**Task goal**. Each line in the listing below that holds "services" should be counted; reply with that number only.

"""

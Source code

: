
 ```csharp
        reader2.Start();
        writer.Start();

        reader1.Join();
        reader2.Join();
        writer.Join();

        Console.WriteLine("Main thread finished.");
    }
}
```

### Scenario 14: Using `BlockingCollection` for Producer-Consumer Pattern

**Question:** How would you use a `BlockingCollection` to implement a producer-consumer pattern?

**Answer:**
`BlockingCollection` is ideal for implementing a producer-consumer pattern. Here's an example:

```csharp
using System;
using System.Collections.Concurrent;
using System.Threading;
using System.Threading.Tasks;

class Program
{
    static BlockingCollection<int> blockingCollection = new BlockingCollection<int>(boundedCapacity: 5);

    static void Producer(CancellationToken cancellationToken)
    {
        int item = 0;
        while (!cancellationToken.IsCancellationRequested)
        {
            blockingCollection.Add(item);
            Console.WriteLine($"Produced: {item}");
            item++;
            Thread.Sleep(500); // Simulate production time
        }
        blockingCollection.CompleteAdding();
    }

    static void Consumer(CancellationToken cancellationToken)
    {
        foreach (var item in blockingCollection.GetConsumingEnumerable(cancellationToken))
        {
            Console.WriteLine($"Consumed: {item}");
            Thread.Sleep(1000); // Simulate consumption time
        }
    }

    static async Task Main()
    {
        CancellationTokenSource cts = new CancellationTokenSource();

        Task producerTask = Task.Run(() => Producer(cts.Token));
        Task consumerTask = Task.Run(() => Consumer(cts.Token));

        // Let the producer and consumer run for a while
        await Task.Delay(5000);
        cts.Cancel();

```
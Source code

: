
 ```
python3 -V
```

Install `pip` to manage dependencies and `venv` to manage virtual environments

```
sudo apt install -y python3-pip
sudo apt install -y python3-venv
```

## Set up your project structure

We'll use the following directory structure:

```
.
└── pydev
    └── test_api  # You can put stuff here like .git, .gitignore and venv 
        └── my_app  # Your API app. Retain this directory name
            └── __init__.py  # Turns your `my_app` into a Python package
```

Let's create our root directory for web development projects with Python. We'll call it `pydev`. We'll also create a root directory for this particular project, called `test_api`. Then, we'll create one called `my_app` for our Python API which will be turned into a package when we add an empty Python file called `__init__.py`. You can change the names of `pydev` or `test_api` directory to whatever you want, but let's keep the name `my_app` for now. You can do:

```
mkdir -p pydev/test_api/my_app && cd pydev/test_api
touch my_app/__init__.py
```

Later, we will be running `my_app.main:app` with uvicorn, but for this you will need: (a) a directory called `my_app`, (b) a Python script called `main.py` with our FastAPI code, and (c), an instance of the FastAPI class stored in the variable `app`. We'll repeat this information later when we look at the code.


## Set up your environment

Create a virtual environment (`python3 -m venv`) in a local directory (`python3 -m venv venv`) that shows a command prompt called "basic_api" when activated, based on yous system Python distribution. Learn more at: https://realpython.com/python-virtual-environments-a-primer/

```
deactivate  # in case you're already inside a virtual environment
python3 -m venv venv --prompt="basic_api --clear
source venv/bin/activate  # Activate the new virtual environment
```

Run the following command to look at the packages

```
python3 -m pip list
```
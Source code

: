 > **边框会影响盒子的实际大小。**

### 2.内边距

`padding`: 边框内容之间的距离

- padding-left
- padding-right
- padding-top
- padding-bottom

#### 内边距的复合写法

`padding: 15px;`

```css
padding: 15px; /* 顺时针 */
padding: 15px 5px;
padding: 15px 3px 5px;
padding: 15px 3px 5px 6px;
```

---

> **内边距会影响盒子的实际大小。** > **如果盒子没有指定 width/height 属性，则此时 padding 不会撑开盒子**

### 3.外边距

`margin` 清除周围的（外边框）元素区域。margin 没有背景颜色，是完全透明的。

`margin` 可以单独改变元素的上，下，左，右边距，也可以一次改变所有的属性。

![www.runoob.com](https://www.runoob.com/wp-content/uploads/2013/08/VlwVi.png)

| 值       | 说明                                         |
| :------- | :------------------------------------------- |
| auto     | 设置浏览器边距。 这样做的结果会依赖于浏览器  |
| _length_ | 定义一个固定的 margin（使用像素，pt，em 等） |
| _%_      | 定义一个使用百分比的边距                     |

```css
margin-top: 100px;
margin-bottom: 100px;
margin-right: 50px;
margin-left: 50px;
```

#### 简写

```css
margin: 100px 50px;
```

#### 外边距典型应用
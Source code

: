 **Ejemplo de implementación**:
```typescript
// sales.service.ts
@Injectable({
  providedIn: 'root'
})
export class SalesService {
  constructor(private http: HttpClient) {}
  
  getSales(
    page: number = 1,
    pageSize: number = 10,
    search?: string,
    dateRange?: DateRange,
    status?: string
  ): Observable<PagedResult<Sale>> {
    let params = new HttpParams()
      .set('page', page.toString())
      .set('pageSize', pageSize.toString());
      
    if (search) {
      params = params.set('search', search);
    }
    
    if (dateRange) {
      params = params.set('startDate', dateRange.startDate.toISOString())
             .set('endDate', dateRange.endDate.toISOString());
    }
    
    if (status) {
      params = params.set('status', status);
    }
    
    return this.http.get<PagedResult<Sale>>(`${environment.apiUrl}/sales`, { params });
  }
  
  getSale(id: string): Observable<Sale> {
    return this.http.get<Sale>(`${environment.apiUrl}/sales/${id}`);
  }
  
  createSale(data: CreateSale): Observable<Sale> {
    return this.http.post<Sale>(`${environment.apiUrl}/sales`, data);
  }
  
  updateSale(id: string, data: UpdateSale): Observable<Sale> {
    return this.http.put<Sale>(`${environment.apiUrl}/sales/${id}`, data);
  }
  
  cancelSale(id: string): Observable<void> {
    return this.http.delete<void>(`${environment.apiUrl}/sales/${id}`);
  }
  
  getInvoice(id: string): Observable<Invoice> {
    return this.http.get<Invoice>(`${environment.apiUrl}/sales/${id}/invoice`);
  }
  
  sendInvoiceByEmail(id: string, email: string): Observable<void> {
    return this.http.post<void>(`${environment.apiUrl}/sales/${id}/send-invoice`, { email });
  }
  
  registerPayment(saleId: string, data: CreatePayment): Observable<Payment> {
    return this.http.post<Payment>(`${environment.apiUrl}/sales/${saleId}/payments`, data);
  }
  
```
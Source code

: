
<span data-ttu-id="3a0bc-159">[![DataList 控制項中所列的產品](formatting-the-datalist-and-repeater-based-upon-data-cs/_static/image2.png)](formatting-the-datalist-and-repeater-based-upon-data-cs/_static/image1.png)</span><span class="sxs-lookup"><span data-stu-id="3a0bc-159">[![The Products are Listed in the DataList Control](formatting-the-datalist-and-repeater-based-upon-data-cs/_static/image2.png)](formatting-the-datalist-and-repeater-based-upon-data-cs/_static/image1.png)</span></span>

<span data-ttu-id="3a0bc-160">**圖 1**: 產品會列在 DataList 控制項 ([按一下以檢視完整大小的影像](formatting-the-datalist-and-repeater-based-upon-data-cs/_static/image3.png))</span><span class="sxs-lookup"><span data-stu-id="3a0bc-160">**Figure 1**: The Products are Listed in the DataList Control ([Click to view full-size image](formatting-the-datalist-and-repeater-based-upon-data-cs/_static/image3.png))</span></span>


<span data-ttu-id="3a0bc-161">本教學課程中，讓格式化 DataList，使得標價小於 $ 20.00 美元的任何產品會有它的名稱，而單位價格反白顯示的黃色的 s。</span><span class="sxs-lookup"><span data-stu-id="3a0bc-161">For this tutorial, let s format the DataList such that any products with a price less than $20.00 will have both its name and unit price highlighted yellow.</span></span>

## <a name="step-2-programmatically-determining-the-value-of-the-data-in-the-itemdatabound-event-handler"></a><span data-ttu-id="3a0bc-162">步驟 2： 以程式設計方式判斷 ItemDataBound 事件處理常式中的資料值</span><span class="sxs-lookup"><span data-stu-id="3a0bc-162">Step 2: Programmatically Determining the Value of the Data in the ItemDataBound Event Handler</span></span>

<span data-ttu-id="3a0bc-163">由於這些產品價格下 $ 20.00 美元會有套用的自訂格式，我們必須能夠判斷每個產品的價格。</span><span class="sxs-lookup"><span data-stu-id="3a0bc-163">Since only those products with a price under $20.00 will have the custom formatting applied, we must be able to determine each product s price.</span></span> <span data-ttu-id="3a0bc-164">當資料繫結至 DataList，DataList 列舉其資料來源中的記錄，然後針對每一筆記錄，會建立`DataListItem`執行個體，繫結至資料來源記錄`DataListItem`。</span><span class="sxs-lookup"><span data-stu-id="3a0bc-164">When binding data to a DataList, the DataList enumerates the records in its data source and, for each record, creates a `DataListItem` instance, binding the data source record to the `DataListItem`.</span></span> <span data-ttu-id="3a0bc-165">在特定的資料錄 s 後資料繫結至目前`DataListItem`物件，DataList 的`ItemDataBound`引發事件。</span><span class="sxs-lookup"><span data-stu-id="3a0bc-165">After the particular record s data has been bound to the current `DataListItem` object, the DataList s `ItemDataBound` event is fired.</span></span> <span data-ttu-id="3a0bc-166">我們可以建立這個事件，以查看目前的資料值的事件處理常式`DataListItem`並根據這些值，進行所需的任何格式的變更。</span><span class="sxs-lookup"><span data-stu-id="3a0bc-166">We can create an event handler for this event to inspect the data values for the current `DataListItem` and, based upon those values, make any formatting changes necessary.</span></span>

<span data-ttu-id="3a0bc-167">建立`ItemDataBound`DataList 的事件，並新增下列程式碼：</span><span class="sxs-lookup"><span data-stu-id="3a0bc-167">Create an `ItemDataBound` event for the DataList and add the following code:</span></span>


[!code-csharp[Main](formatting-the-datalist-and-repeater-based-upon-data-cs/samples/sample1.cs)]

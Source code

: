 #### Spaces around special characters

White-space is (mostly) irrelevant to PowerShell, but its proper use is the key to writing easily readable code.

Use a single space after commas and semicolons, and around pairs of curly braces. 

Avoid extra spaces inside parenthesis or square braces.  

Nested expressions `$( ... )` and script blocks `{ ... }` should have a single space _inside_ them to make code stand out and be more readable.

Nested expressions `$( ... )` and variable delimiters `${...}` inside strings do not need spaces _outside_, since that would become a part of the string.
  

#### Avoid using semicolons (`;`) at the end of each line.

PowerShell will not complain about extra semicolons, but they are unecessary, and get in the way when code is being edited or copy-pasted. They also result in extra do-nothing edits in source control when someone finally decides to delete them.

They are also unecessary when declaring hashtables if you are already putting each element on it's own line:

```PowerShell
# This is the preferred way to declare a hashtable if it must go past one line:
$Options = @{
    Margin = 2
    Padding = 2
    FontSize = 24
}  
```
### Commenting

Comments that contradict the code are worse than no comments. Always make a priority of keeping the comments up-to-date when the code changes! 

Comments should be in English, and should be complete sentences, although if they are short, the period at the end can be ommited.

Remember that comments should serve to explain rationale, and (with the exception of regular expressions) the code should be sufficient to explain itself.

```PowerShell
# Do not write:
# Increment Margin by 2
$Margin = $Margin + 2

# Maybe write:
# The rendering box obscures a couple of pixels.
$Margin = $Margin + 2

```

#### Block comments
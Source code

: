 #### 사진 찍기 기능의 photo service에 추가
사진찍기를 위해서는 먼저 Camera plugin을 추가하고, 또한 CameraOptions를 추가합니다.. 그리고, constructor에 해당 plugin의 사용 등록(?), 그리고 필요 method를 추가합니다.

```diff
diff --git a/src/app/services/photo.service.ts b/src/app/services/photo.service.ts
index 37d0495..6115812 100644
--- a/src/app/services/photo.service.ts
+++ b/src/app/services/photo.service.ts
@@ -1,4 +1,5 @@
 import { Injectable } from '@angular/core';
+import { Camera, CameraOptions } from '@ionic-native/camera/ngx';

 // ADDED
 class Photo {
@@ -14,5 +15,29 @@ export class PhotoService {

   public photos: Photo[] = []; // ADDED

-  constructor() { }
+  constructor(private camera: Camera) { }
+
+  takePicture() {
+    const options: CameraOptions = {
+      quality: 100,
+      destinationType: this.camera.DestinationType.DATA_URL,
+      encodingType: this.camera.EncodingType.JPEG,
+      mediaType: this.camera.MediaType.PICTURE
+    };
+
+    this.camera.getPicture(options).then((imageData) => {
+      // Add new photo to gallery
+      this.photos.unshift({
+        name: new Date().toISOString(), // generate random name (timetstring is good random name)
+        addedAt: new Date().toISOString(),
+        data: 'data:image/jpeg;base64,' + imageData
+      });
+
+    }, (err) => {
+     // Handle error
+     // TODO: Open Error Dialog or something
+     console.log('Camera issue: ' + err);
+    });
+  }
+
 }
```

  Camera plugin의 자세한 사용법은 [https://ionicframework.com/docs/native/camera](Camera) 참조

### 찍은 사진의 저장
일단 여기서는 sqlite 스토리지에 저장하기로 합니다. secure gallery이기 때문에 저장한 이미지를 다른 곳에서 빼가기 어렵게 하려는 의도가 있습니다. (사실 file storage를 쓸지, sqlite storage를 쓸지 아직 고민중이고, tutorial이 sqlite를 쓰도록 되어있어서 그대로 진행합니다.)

"""

**Solved problem**. 3